• _SUPPLIED MATERIAL_
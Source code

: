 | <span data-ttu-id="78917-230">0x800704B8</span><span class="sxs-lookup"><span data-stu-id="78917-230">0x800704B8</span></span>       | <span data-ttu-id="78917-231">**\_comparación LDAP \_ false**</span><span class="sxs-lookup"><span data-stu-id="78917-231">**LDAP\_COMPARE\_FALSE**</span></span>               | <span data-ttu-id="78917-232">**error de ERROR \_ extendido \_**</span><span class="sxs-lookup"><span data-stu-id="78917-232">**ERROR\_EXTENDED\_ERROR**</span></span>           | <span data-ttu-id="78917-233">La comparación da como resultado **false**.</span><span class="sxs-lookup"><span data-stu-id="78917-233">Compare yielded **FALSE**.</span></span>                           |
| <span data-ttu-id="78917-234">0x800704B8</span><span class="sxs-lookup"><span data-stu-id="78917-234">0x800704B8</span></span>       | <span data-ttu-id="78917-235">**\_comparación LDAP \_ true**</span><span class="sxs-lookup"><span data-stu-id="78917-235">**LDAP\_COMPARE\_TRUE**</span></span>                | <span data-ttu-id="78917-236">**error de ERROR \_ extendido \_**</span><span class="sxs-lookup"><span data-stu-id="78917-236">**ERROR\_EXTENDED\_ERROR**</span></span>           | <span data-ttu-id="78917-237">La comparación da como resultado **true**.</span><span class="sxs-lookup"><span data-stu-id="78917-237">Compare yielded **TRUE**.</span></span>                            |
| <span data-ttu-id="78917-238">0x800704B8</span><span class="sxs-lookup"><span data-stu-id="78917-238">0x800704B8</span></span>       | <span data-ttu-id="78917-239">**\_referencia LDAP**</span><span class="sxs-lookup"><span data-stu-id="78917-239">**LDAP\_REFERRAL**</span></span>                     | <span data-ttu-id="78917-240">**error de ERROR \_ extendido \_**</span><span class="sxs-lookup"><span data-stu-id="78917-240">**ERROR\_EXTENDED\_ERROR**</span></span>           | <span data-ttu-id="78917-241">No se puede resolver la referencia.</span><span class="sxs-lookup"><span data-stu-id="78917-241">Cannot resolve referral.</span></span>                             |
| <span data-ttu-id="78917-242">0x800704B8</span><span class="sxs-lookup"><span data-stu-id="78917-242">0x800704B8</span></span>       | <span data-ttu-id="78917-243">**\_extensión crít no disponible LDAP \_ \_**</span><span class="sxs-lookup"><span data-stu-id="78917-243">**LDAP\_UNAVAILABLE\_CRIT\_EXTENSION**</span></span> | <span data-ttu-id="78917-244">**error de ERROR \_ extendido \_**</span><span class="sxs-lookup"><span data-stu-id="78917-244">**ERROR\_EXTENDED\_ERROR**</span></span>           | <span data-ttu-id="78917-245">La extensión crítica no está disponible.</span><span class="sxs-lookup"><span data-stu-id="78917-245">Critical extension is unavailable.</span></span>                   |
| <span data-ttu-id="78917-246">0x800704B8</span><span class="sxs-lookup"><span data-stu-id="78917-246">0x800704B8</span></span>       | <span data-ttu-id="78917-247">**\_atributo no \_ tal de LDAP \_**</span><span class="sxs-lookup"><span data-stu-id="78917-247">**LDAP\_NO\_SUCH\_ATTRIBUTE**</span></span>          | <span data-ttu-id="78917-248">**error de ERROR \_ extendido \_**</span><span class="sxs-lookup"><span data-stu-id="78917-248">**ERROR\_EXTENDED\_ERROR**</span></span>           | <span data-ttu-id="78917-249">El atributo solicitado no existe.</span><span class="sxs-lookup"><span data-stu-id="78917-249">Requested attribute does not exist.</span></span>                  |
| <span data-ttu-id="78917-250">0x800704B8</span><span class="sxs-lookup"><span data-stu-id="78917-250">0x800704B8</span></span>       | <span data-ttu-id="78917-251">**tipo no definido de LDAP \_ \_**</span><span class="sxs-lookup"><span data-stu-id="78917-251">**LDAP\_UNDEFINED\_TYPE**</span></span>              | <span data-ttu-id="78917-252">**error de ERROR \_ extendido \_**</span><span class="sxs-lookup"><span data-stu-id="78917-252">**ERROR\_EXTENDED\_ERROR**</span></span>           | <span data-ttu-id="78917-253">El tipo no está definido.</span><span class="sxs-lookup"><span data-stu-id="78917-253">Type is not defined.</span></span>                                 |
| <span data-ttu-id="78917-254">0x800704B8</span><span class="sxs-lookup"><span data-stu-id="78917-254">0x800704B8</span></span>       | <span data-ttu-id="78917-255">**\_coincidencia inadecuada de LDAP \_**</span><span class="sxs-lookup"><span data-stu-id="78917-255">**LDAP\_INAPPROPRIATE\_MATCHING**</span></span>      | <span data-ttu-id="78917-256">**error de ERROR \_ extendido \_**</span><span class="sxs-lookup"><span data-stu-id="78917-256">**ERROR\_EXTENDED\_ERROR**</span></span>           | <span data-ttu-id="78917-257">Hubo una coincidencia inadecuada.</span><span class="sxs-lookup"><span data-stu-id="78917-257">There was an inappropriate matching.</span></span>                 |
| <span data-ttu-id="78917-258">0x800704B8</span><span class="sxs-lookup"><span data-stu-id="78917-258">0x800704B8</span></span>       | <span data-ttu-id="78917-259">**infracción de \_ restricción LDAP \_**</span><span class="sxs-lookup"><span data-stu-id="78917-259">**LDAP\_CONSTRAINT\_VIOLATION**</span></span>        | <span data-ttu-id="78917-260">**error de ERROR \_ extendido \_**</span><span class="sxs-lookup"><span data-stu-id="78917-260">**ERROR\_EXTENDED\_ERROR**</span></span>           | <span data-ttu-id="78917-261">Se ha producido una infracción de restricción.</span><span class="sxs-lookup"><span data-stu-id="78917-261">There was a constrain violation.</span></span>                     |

• _PROBLEM TO SOLVE_
Print the material verbatim, all of it.

• _RESULT FOR THIS TASK_
Source code

: | <span data-ttu-id="78917-230">0x800704B8</span><span class="sxs-lookup"><span data-stu-id="78917-230">0x800704B8</span></span>       | <span data-ttu-id="78917-231">**\_comparación LDAP \_ false**</span><span class="sxs-lookup"><span data-stu-id="78917-231">**LDAP\_COMPARE\_FALSE**</span></span>               | <span data-ttu-id="78917-232">**error de ERROR \_ extendido \_**</span><span class="sxs-lookup"><span data-stu-id="78917-232">**ERROR\_EXTENDED\_ERROR**</span></span>           | <span data-ttu-id="78917-233">La comparación da como resultado **false**.</span><span class="sxs-lookup"><span data-stu-id="78917-233">Compare yielded **FALSE**.</span></span>                           |
| <span data-ttu-id="78917-234">0x800704B8</span><span class="sxs-lookup"><span data-stu-id="78917-234">0x800704B8</span></span>       | <span data-ttu-id="78917-235">**\_comparación LDAP \_ true**</span><span class="sxs-lookup"><span data-stu-id="78917-235">**LDAP\_COMPARE\_TRUE**</span></span>                | <span data-ttu-id="78917-236">**error de ERROR \_ extendido \_**</span><span class="sxs-lookup"><span data-stu-id="78917-236">**ERROR\_EXTENDED\_ERROR**</span></span>           | <span data-ttu-id="78917-237">La comparación da como resultado **true**.</span><span class="sxs-lookup"><span data-stu-id="78917-237">Compare yielded **TRUE**.</span></span>                            |
| <span data-ttu-id="78917-238">0x800704B8</span><span class="sxs-lookup"><span data-stu-id="78917-238">0x800704B8</span></span>       | <span data-ttu-id="78917-239">**\_referencia LDAP**</span><span class="sxs-lookup"><span data-stu-id="78917-239">**LDAP\_REFERRAL**</span></span>                     | <span data-ttu-id="78917-240">**error de ERROR \_ extendido \_**</span><span class="sxs-lookup"><span data-stu-id="78917-240">**ERROR\_EXTENDED\_ERROR**</span></span>           | <span data-ttu-id="78917-241">No se puede resolver la referencia.</span><span class="sxs-lookup"><span data-stu-id="78917-241">Cannot resolve referral.</span></span>                             |
| <span data-ttu-id="78917-242">0x800704B8</span><span class="sxs-lookup"><span data-stu-id="78917-242">0x800704B8</span></span>       | <span data-ttu-id="78917-243">**\_extensión crít no disponible LDAP \_ \_**</span><span class="sxs-lookup"><span data-stu-id="78917-243">**LDAP\_UNAVAILABLE\_CRIT\_EXTENSION**</span></span> | <span data-ttu-id="78917-244">**error de ERROR \_ extendido \_**</span><span class="sxs-lookup"><span data-stu-id="78917-244">**ERROR\_EXTENDED\_ERROR**</span></span>           | <span data-ttu-id="78917-245">La extensión crítica no está disponible.</span><span class="sxs-lookup"><span data-stu-id="78917-245">Critical extension is unavailable.</span></span>                   |
| <span data-ttu-id="78917-246">0x800704B8</span><span class="sxs-lookup"><span data-stu-id="78917-246">0x800704B8</span></span>       | <span data-ttu-id="78917-247">**\_atributo no \_ tal de LDAP \_**</span><span class="sxs-lookup"><span data-stu-id="78917-247">**LDAP\_NO\_SUCH\_ATTRIBUTE**</span></span>          | <span data-ttu-id="78917-248">**error de ERROR \_ extendido \_**</span><span class="sxs-lookup"><span data-stu-id="78917-248">**ERROR\_EXTENDED\_ERROR**</span></span>           | <span data-ttu-id="78917-249">El atributo solicitado no existe.</span><span class="sxs-lookup"><span data-stu-id="78917-249">Requested attribute does not exist.</span></span>                  |
| <span data-ttu-id="78917-250">0x800704B8</span><span class="sxs-lookup"><span data-stu-id="78917-250">0x800704B8</span></span>       | <span data-ttu-id="78917-251">**tipo no definido de LDAP \_ \_**</span><span class="sxs-lookup"><span data-stu-id="78917-251">**LDAP\_UNDEFINED\_TYPE**</span></span>              | <span data-ttu-id="78917-252">**error de ERROR \_ extendido \_**</span><span class="sxs-lookup"><span data-stu-id="78917-252">**ERROR\_EXTENDED\_ERROR**</span></span>           | <span data-ttu-id="78917-253">El tipo no está definido.</span><span class="sxs-lookup"><span data-stu-id="78917-253">Type is not defined.</span></span>                                 |
| <span data-ttu-id="78917-254">0x800704B8</span><span class="sxs-lookup"><span data-stu-id="78917-254">0x800704B8</span></span>       | <span data-ttu-id="78917-255">**\_coincidencia inadecuada de LDAP \_**</span><span class="sxs-lookup"><span data-stu-id="78917-255">**LDAP\_INAPPROPRIATE\_MATCHING**</span></span>      | <span data-ttu-id="78917-256">**error de ERROR \_ extendido \_**</span><span class="sxs-lookup"><span data-stu-id="78917-256">**ERROR\_EXTENDED\_ERROR**</span></span>           | <span data-ttu-id="78917-257">Hubo una coincidencia inadecuada.</span><span class="sxs-lookup"><span data-stu-id="78917-257">There was an inappropriate matching.</span></span>                 |
| <span data-ttu-id="78917-258">0x800704B8</span><span class="sxs-lookup"><span data-stu-id="78917-258">0x800704B8</span></span>       | <span data-ttu-id="78917-259">**infracción de \_ restricción LDAP \_**</span><span class="sxs-lookup"><span data-stu-id="78917-259">**LDAP\_CONSTRAINT\_VIOLATION**</span></span>        | <span data-ttu-id="78917-260">**error de ERROR \_ extendido \_**</span><span class="sxs-lookup"><span data-stu-id="78917-260">**ERROR\_EXTENDED\_ERROR**</span></span>           | <span data-ttu-id="78917-261">Se ha producido una infracción de restricción.</span><span class="sxs-lookup"><span data-stu-id="78917-261">There was a constrain violation.</span></span>                     |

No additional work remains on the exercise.